Things got even worse when younger women were included. For women ages 40 to 74 with extremely dense breast tissue, supplemental ultrasound had a cost per QALY of $553,000 compared with mammography alone, a number that ballooned to $728,000 for women with heterogeneously and extremely dense breast tissue.

So how might the findings affect clinical practice? It depends on who you're talking to, Sprague said.

"For patients, we hope our findings clarify that there's no consensus right now as to whether women with dense tissue should get imaging beyond regular mammography," he told AuntMinnie.com. "For the larger research and medical community, our results suggest that ultrasound screening is not necessarily the best solution for imaging dense breast tissue. We need to do better."

Three issues

It's important to separate the issues when analyzing this type of research, according to Dr. Regina Hooley of Yale University School of Medicine. There are three key questions: Should women be informed of their breast density? How can supplemental imaging best be done? And is the supplemental technology worth paying for?

"It's fair for women to know about their tissue density and the limitations of mammography," Hooley told AuntMinnie.com. "As for the second question: Right now, even though it's not perfect, breast ultrasound is the best supplemental modality we have -- it's readily available, it raises the cancer detection rate compared to mammography alone by about 50%, and it finds invasive cancers. With experience and more research, the performance of screening ultrasound can be improved. As for the last question, there are a lot of things we spend money on in medicine that may or may not be cost-effective, but we do it anyway because it makes sense for our patients. So why the focus on mammography and breast cancer screening?"

In any case, patients' rights are nonnegotiable, according to Nancy Cappello, PhD. Cappello launched her advocacy group, Are You Dense, in 2008 after being diagnosed with cancer following years of normal mammograms. The group was instrumental in getting the first breast density notification law passed in Connecticut in 2009.

"The purpose of these laws is to give women information that is a critical aspect of the service they're consuming, that is, medical imaging," Cappello told AuntMinnie.com. "That's separate from the technology itself. We should never withhold health information from a patient."

It can be challenging to parse which factors are most important, Sprague said.

"It's impossible to weigh lives saved versus the amount of biopsies and false positives -- saving lives is the most important outcome," Sprague said. "But it's a subjective decision about what we're willing to accept to save those lives."
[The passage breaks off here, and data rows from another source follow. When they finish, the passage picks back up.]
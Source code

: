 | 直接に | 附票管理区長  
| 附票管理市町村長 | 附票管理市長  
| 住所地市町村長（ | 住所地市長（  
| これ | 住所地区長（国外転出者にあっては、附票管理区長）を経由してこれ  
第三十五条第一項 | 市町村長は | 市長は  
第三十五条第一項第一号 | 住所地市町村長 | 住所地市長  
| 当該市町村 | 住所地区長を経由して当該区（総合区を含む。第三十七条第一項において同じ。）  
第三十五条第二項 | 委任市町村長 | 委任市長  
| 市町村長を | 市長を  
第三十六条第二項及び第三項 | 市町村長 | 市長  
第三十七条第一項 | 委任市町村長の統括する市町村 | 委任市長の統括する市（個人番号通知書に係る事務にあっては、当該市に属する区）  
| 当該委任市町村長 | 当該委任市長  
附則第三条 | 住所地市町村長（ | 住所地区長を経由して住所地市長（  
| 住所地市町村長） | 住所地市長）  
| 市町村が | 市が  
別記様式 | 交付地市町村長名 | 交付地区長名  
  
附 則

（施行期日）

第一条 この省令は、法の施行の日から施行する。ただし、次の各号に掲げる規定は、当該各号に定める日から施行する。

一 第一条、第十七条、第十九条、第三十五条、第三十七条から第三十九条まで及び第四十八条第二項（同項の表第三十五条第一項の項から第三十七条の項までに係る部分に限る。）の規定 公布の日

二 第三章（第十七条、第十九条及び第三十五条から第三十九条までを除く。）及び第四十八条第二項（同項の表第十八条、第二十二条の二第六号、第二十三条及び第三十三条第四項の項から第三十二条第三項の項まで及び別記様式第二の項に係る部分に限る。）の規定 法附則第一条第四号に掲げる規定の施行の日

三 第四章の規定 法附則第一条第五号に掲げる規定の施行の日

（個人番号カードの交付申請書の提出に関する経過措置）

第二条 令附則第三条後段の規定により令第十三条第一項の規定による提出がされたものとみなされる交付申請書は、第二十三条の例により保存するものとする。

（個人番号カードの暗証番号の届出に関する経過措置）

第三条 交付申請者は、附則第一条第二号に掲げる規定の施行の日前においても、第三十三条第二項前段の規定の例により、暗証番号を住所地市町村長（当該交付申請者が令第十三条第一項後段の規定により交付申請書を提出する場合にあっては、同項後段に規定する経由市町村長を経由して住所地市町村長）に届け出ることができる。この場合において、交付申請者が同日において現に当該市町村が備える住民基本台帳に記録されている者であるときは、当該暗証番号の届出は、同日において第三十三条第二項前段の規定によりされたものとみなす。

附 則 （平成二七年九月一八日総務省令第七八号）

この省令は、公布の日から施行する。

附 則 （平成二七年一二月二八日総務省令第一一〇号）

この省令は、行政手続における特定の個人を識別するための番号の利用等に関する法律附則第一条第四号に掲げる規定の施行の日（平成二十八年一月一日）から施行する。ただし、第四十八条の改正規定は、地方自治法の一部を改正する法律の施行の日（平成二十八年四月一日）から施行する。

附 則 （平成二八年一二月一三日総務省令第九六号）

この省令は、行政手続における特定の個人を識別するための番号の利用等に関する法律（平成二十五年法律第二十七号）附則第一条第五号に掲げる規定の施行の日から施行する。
Sprague's team is continuing its research, focusing on whether there are subgroups of women with dense breast tissue who would more clearly benefit from supplemental ultrasound -- such as those who also have a family history of breast cancer -- as well as investigating other promising technologies such as digital breast tomosynthesis.

"We're doing some similar simulation modeling using preliminary data on tomosynthesis, and finding that it could offer women with dense tissue more benefits and less harms than ultrasound as a screening modality," he said.